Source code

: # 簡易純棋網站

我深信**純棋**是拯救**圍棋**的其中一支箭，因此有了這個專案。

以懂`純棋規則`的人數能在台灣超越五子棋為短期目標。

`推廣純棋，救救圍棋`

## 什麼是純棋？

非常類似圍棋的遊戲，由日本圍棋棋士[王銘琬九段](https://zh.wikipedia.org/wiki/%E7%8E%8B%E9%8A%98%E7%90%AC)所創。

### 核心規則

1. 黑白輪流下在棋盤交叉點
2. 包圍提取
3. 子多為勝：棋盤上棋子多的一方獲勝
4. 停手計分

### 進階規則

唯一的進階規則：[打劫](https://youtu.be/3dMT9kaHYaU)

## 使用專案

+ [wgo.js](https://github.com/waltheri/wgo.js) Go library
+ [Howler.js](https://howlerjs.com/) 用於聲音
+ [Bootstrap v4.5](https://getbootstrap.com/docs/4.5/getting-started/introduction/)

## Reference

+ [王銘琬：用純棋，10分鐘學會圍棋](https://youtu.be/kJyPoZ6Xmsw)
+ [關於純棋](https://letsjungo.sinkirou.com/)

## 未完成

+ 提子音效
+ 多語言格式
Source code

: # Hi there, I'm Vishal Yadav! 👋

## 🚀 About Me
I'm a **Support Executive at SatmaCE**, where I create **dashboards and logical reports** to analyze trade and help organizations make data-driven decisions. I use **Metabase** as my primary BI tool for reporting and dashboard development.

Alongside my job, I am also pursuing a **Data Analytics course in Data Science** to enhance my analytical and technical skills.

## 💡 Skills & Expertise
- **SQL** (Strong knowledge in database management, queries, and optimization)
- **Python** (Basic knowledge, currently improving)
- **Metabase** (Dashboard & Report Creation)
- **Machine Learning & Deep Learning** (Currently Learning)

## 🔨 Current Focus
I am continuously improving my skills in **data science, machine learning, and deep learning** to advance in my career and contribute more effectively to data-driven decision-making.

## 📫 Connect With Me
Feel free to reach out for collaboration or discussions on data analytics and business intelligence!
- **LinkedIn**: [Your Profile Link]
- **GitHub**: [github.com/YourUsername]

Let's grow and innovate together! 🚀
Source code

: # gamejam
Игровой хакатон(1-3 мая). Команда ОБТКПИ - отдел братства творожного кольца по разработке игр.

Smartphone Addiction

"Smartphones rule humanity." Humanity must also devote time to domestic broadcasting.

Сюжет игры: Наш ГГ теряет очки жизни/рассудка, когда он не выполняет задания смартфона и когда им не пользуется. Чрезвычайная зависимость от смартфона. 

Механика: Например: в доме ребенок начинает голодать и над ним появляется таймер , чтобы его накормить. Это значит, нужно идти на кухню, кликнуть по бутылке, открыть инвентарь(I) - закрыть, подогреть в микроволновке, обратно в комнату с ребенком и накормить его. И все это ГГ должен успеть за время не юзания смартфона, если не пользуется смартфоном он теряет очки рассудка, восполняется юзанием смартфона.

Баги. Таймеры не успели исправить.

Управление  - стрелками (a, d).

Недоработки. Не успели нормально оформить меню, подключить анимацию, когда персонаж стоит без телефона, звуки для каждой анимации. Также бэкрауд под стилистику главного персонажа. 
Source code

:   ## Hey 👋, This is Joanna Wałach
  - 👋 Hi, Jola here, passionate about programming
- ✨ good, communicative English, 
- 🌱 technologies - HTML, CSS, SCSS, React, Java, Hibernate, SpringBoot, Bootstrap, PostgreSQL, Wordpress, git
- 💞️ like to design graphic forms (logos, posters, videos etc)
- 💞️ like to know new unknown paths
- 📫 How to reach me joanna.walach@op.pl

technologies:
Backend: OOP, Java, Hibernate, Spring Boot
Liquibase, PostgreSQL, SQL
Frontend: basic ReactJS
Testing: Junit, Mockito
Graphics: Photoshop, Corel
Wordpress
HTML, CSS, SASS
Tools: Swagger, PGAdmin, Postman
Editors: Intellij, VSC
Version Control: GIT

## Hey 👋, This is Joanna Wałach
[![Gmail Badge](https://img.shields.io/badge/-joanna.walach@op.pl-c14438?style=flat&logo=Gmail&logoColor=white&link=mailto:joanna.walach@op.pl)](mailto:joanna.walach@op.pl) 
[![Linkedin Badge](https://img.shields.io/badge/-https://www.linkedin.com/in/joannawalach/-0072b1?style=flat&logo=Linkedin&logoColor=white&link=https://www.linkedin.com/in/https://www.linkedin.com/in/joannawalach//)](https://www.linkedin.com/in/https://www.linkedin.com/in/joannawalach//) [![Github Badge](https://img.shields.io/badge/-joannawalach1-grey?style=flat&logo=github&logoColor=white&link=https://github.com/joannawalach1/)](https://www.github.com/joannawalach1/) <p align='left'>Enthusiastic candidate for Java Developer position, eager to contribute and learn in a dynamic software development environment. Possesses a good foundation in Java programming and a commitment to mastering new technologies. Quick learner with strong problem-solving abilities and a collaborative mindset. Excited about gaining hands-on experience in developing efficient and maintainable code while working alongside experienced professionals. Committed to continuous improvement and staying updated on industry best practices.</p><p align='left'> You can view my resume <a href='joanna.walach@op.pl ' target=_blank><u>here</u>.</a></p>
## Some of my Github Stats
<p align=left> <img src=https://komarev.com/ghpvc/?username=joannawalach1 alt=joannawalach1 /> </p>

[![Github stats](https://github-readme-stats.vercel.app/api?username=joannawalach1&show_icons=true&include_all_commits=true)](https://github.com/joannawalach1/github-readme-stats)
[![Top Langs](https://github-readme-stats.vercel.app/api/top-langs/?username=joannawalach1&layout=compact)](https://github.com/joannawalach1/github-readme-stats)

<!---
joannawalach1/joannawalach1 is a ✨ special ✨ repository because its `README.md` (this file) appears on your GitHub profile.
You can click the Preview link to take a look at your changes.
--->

● ● ● ● ● ● ●

**What is needed:** Since only the number is needed, state how many lines of the listing contain the word "PostgreSQL".

**Solution to this exercise:** 2